In the realm of anomalous sound detection (ASD), the challenge of maintaining robustness against distribution shifts, such as encountering unseen low-signal-to-noise ratio (SNR) input mixtures of machine and noise types, is a significant hurdle. Current state-of-the-art systems typically extract embeddings from an adapted audio encoder and detect anomalies via nearest-neighbor search. However, fine-tuning these systems on noisy machine sounds often leads to a denoising effect, which inadvertently suppresses noise and reduces the system’s ability to generalize under mismatched mixtures or inconsistent labeling.
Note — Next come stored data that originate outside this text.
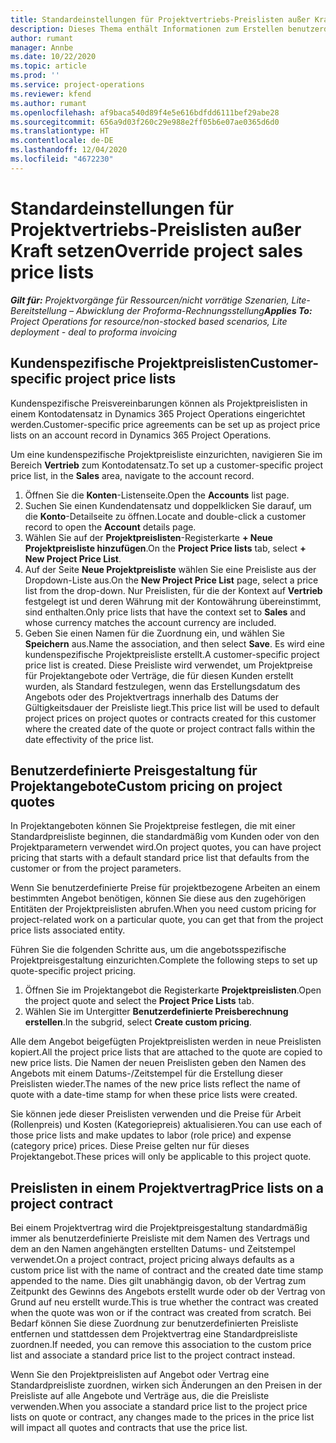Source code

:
 ```yaml
---
title: Standardeinstellungen für Projektvertriebs-Preislisten außer Kraft setzen
description: Dieses Thema enthält Informationen zum Erstellen benutzerdefinierter Verkaufspreislisten.
author: rumant
manager: Annbe
ms.date: 10/22/2020
ms.topic: article
ms.prod: ''
ms.service: project-operations
ms.reviewer: kfend
ms.author: rumant
ms.openlocfilehash: af9baca540d89f4e5e616bdfdd6111bef29abe28
ms.sourcegitcommit: 656a9d03f260c29e988e2ff05b6e07ae0365d6d0
ms.translationtype: HT
ms.contentlocale: de-DE
ms.lasthandoff: 12/04/2020
ms.locfileid: "4672230"
---
```

# <a name="override-project-sales-price-lists"></a><span data-ttu-id="ea54d-103">Standardeinstellungen für Projektvertriebs-Preislisten außer Kraft setzen</span><span class="sxs-lookup"><span data-stu-id="ea54d-103">Override project sales price lists</span></span>

<span data-ttu-id="ea54d-104">_**Gilt für:** Projektvorgänge für Ressourcen/nicht vorrätige Szenarien, Lite-Bereitstellung – Abwicklung der Proforma-Rechnungsstellung_</span><span class="sxs-lookup"><span data-stu-id="ea54d-104">_**Applies To:** Project Operations for resource/non-stocked based scenarios, Lite deployment - deal to proforma invoicing_</span></span>

## <a name="customer-specific-project-price-lists"></a><span data-ttu-id="ea54d-105">Kundenspezifische Projektpreislisten</span><span class="sxs-lookup"><span data-stu-id="ea54d-105">Customer-specific project price lists</span></span>

<span data-ttu-id="ea54d-106">Kundenspezifische Preisvereinbarungen können als Projektpreislisten in einem Kontodatensatz in Dynamics 365 Project Operations eingerichtet werden.</span><span class="sxs-lookup"><span data-stu-id="ea54d-106">Customer-specific price agreements can be set up as project price lists on an account record in Dynamics 365 Project Operations.</span></span>

<span data-ttu-id="ea54d-107">Um eine kundenspezifische Projektpreisliste einzurichten, navigieren Sie im Bereich **Vertrieb** zum Kontodatensatz.</span><span class="sxs-lookup"><span data-stu-id="ea54d-107">To set up a customer-specific project price list, in the **Sales** area, navigate to the account record.</span></span>

1. <span data-ttu-id="ea54d-108">Öffnen Sie die **Konten**-Listenseite.</span><span class="sxs-lookup"><span data-stu-id="ea54d-108">Open the **Accounts** list page.</span></span>
2. <span data-ttu-id="ea54d-109">Suchen Sie einen Kundendatensatz und doppelklicken Sie darauf, um die **Konto**-Detailseite zu öffnen.</span><span class="sxs-lookup"><span data-stu-id="ea54d-109">Locate and double-click a customer record to open the **Account** details page.</span></span>
3. <span data-ttu-id="ea54d-110">Wählen Sie auf der **Projektpreislisten**-Registerkarte **+ Neue Projektpreisliste hinzufügen**.</span><span class="sxs-lookup"><span data-stu-id="ea54d-110">On the **Project Price lists** tab, select **+ New Project Price List**.</span></span>
4. <span data-ttu-id="ea54d-111">Auf der Seite **Neue Projektpreisliste** wählen Sie eine Preisliste aus der Dropdown-Liste aus.</span><span class="sxs-lookup"><span data-stu-id="ea54d-111">On the **New Project Price List** page, select a price list from the drop-down.</span></span> <span data-ttu-id="ea54d-112">Nur Preislisten, für die der Kontext auf **Vertrieb** festgelegt ist und deren Währung mit der Kontowährung übereinstimmt, sind enthalten.</span><span class="sxs-lookup"><span data-stu-id="ea54d-112">Only price lists that have the context set to **Sales** and whose currency matches the account currency are included.</span></span>
5. <span data-ttu-id="ea54d-113">Geben Sie einen Namen für die Zuordnung ein, und wählen Sie **Speichern** aus.</span><span class="sxs-lookup"><span data-stu-id="ea54d-113">Name the association, and then select **Save**.</span></span> <span data-ttu-id="ea54d-114">Es wird eine kundenspezifische Projektpreisliste erstellt.</span><span class="sxs-lookup"><span data-stu-id="ea54d-114">A customer-specific project price list is created.</span></span> <span data-ttu-id="ea54d-115">Diese Preisliste wird verwendet, um Projektpreise für Projektangebote oder Verträge, die für diesen Kunden erstellt wurden, als Standard festzulegen, wenn das Erstellungsdatum des Angebots oder des Projektvertrags innerhalb des Datums der Gültigkeitsdauer der Preisliste liegt.</span><span class="sxs-lookup"><span data-stu-id="ea54d-115">This price list will be used to default project prices on project quotes or contracts created for this customer where the created date of the quote or project contract falls within the date effectivity of the price list.</span></span>

## <a name="custom-pricing-on-project-quotes"></a><span data-ttu-id="ea54d-116">Benutzerdefinierte Preisgestaltung für Projektangebote</span><span class="sxs-lookup"><span data-stu-id="ea54d-116">Custom pricing on project quotes</span></span>

<span data-ttu-id="ea54d-117">In Projektangeboten können Sie Projektpreise festlegen, die mit einer Standardpreisliste beginnen, die standardmäßig vom Kunden oder von den Projektparametern verwendet wird.</span><span class="sxs-lookup"><span data-stu-id="ea54d-117">On project quotes, you can have project pricing that starts with a default standard price list that defaults from the customer or from the project parameters.</span></span>

<span data-ttu-id="ea54d-118">Wenn Sie benutzerdefinierte Preise für projektbezogene Arbeiten an einem bestimmten Angebot benötigen, können Sie diese aus den zugehörigen Entitäten der Projektpreislisten abrufen.</span><span class="sxs-lookup"><span data-stu-id="ea54d-118">When you need custom pricing for project-related work on a particular quote, you can get that from the project price lists associated entity.</span></span>

<span data-ttu-id="ea54d-119">Führen Sie die folgenden Schritte aus, um die angebotsspezifische Projektpreisgestaltung einzurichten.</span><span class="sxs-lookup"><span data-stu-id="ea54d-119">Complete the following steps to set up quote-specific project pricing.</span></span>

1. <span data-ttu-id="ea54d-120">Öffnen Sie im Projektangebot die Registerkarte **Projektpreislisten**.</span><span class="sxs-lookup"><span data-stu-id="ea54d-120">Open the project quote and select the **Project Price Lists** tab.</span></span>
2. <span data-ttu-id="ea54d-121">Wählen Sie im Untergitter **Benutzerdefinierte Preisberechnung erstellen**.</span><span class="sxs-lookup"><span data-stu-id="ea54d-121">In the subgrid, select **Create custom pricing**.</span></span>

<span data-ttu-id="ea54d-122">Alle dem Angebot beigefügten Projektpreislisten werden in neue Preislisten kopiert.</span><span class="sxs-lookup"><span data-stu-id="ea54d-122">All the project price lists that are attached to the quote are copied to new price lists.</span></span> <span data-ttu-id="ea54d-123">Die Namen der neuen Preislisten geben den Namen des Angebots mit einem Datums-/Zeitstempel für die Erstellung dieser Preislisten wieder.</span><span class="sxs-lookup"><span data-stu-id="ea54d-123">The names of the new price lists reflect the name of quote with a date-time stamp for when these price lists were created.</span></span>

<span data-ttu-id="ea54d-124">Sie können jede dieser Preislisten verwenden und die Preise für Arbeit (Rollenpreis) und Kosten (Kategoriepreis) aktualisieren.</span><span class="sxs-lookup"><span data-stu-id="ea54d-124">You can use each of those price lists and make updates to labor (role price) and expense (category price) prices.</span></span> <span data-ttu-id="ea54d-125">Diese Preise gelten nur für dieses Projektangebot.</span><span class="sxs-lookup"><span data-stu-id="ea54d-125">These prices will only be applicable to this project quote.</span></span>

## <a name="price-lists-on-a-project-contract"></a><span data-ttu-id="ea54d-126">Preislisten in einem Projektvertrag</span><span class="sxs-lookup"><span data-stu-id="ea54d-126">Price lists on a project contract</span></span>

<span data-ttu-id="ea54d-127">Bei einem Projektvertrag wird die Projektpreisgestaltung standardmäßig immer als benutzerdefinierte Preisliste mit dem Namen des Vertrags und dem an den Namen angehängten erstellten Datums- und Zeitstempel verwendet.</span><span class="sxs-lookup"><span data-stu-id="ea54d-127">On a project contract, project pricing always defaults as a custom price list with the name of contract and the created date time stamp appended to the name.</span></span> <span data-ttu-id="ea54d-128">Dies gilt unabhängig davon, ob der Vertrag zum Zeitpunkt des Gewinns des Angebots erstellt wurde oder ob der Vertrag von Grund auf neu erstellt wurde.</span><span class="sxs-lookup"><span data-stu-id="ea54d-128">This is true whether the contract was created when the quote was won or if the contract was created from scratch.</span></span> <span data-ttu-id="ea54d-129">Bei Bedarf können Sie diese Zuordnung zur benutzerdefinierten Preisliste entfernen und stattdessen dem Projektvertrag eine Standardpreisliste zuordnen.</span><span class="sxs-lookup"><span data-stu-id="ea54d-129">If needed, you can remove this association to the custom price list and associate a standard price list to the project contract instead.</span></span>

<span data-ttu-id="ea54d-130">Wenn Sie den Projektpreislisten auf Angebot oder Vertrag eine Standardpreisliste zuordnen, wirken sich Änderungen an den Preisen in der Preisliste auf alle Angebote und Verträge aus, die die Preisliste verwenden.</span><span class="sxs-lookup"><span data-stu-id="ea54d-130">When you associate a standard price list to the project price lists on quote or contract, any changes made to the prices in the price list will impact all quotes and contracts that use the price list.</span></span>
An alternative approach involves training-free systems with frozen self-supervised learning (SSL) encoders. These systems avoid the denoising issue and exhibit strong first-shot generalization. Yet, their performance can drop when mixture embeddings deviate from clean-source embeddings. To address this, researchers Phurich Saengthong, Tomoya Nishida, Kota Dohi, Natsuo Yamashita, and Yohei Kawaguchi have proposed a novel strategy aimed at improving SSL backbones. Their approach, termed “retain-not-denoise,” focuses on better preserving information from mixed sound sources.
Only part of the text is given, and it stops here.